American-bred Thoroughbred racehorse

Hollywood Wildcat (1990 - June 23, 2012) was an American Thoroughbred racehorse. Bred by and raced by Irving & Marjorie Cowan, her sire was Kris S., an outstanding sire of five Breeders' Cup winners. Her dam, Miss Wildcatter, was a daughter of Mr. Prospector, a nine-time Leading broodmare sire in North America.

Trained by Emmanuel Tortora, at age two Hollywood Wildcat won her first four starts until an injury in September ended her 1992 racing campaign. After going winless in her first five starts of 1993, Hollywood Wildcat's owners sent her to the California stables of their trainer Neil Drysdale. She promptly won four straight important stakes races then made it five with a win in the Breeders' Cup Distaff, defeating such stars as Paseana and Sky Beauty. Hollywood Wildcat's 1993 performances earned her American Champion Three-Year-Old Filly honors.

Sent back to racing at age four, Hollywood Wildcat made six starts, winning twice, finishing second twice, third once and sixth in her attempt to win a second Breeders' Cup Distaff. Her most important win in 1994 was the Grade 1 Gamely Handicap at Hollywood Park Racetrack.

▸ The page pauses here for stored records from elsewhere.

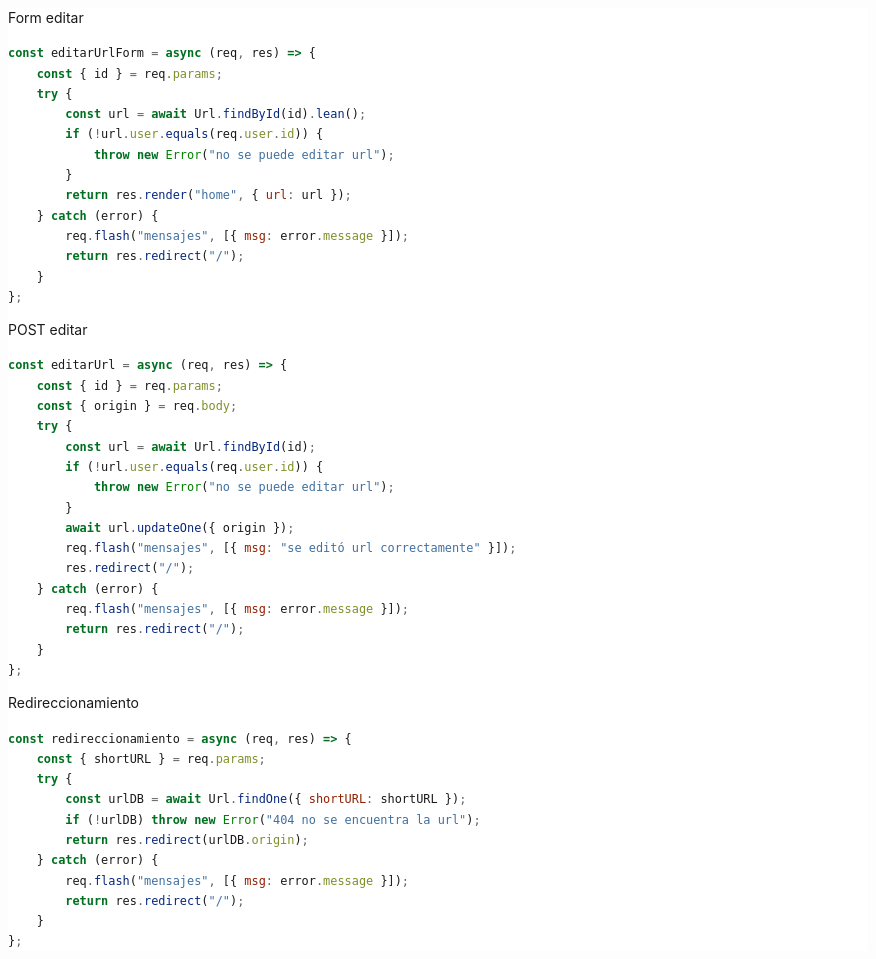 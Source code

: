 Form editar

```js
const editarUrlForm = async (req, res) => {
    const { id } = req.params;
    try {
        const url = await Url.findById(id).lean();
        if (!url.user.equals(req.user.id)) {
            throw new Error("no se puede editar url");
        }
        return res.render("home", { url: url });
    } catch (error) {
        req.flash("mensajes", [{ msg: error.message }]);
        return res.redirect("/");
    }
};
```

POST editar

```js
const editarUrl = async (req, res) => {
    const { id } = req.params;
    const { origin } = req.body;
    try {
        const url = await Url.findById(id);
        if (!url.user.equals(req.user.id)) {
            throw new Error("no se puede editar url");
        }
        await url.updateOne({ origin });
        req.flash("mensajes", [{ msg: "se editó url correctamente" }]);
        res.redirect("/");
    } catch (error) {
        req.flash("mensajes", [{ msg: error.message }]);
        return res.redirect("/");
    }
};
```

Redireccionamiento

```js
const redireccionamiento = async (req, res) => {
    const { shortURL } = req.params;
    try {
        const urlDB = await Url.findOne({ shortURL: shortURL });
        if (!urlDB) throw new Error("404 no se encuentra la url");
        return res.redirect(urlDB.origin);
    } catch (error) {
        req.flash("mensajes", [{ msg: error.message }]);
        return res.redirect("/");
    }
};
```
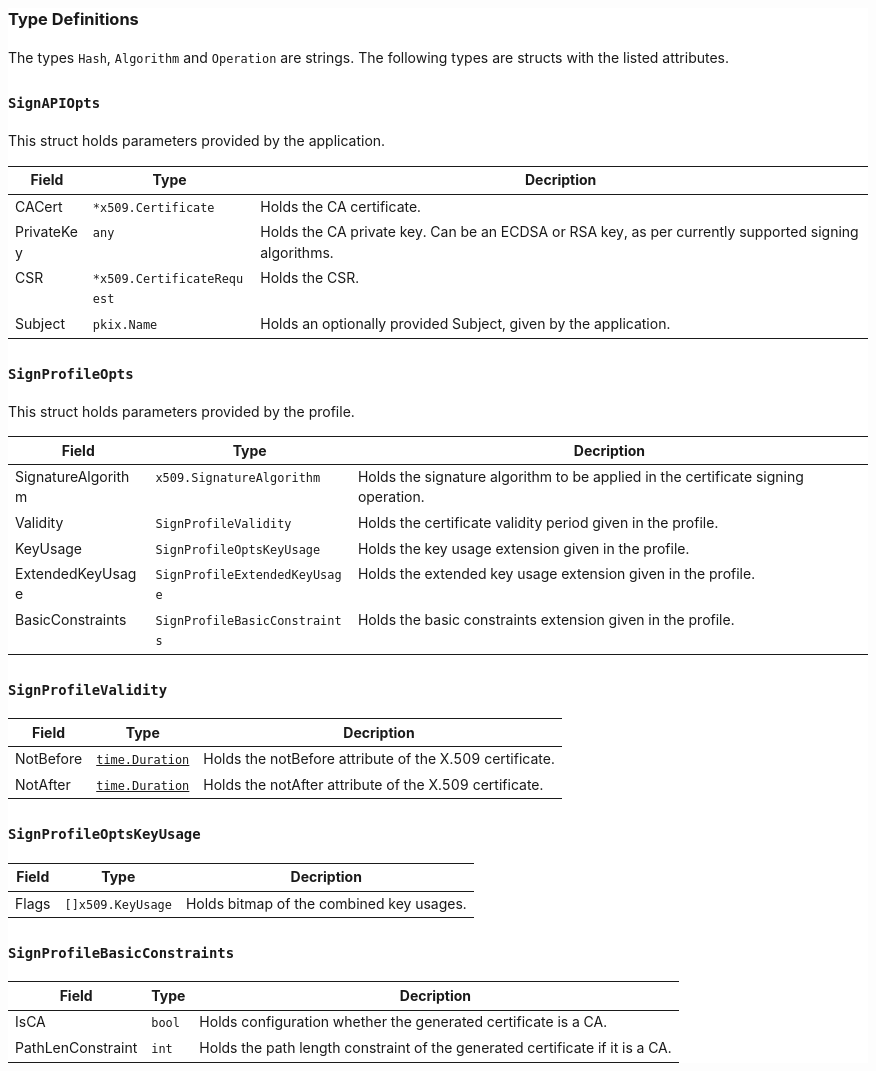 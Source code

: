### Type Definitions

The types `Hash`, `Algorithm` and `Operation` are strings.
The following types are structs with the listed attributes.

### `SignAPIOpts`

This struct holds parameters provided by the application.

| Field | Type | Decription |
|------|------|-----------|
| CACert | `*x509.Certificate` | Holds the CA certificate. |
| PrivateKey | `any` | Holds the CA private key. Can be an ECDSA or RSA key, as per currently supported signing algorithms. |
| CSR | `*x509.CertificateRequest` | Holds the CSR. |
| Subject | `pkix.Name` | Holds an optionally provided Subject, given by the application. |

### `SignProfileOpts`

This struct holds parameters provided by the profile.

| Field | Type | Decription |
|------|------|-----------|
| SignatureAlgorithm | `x509.SignatureAlgorithm` | Holds the signature algorithm to be applied in the certificate signing operation. |
| Validity | `SignProfileValidity` | Holds the certificate validity period given in the profile. |
| KeyUsage | `SignProfileOptsKeyUsage` | Holds the key usage extension given in the profile. |
| ExtendedKeyUsage | `SignProfileExtendedKeyUsage` | Holds the extended key usage extension given in the profile. |
| BasicConstraints | `SignProfileBasicConstraints` | Holds the basic constraints extension given in the profile. |

### `SignProfileValidity`

| Field | Type | Decription |
|------|------|-----------|
| NotBefore | [`time.Duration`](https://pkg.go.dev/time#Duration) | Holds the notBefore attribute of the X.509 certificate. |
| NotAfter | [`time.Duration`](https://pkg.go.dev/time#Duration) | Holds the notAfter attribute of the X.509 certificate. |

### `SignProfileOptsKeyUsage`

| Field | Type | Decription |
|------|------|-----------|
| Flags | `[]x509.KeyUsage` | Holds bitmap of the combined key usages. |

### `SignProfileBasicConstraints`

| Field | Type | Decription |
|------|------|-----------|
| IsCA | `bool` | Holds configuration whether the generated certificate is a CA. |
| PathLenConstraint | `int` | Holds the path length constraint of the generated certificate if it is a CA. |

At age five, Hollywood Wildcat made five starts with a single win in the Little Brianne Stakes at Santa Anita Park.

In 2002, Hollywood Wildcat was inducted in the Calder Race Course Hall of Fame.

==Breeding record==
Hollywood Wildcat was retired from racing in 1995 and began broodmare duty the following year. She was bred to high-profile stallions such as Danehill, Danzig, Storm Cat, and Giant's Causeway from whom she produced nine foals. Among them was Ivan Denisovich, a son of Danehill and a winner of the 2005 July Stakes at England's Newmarket Racecourse. In the United States, her colt War Chant, by Danzig, won the 2000 Breeders' Cup Mile and had career earnings of more than $1.1 million.

In 2012, Hollywood Wildcat died at the Oak Tree Division of Lane's End Farm in Lexington, Kentucky. Her last foal was born in 2010.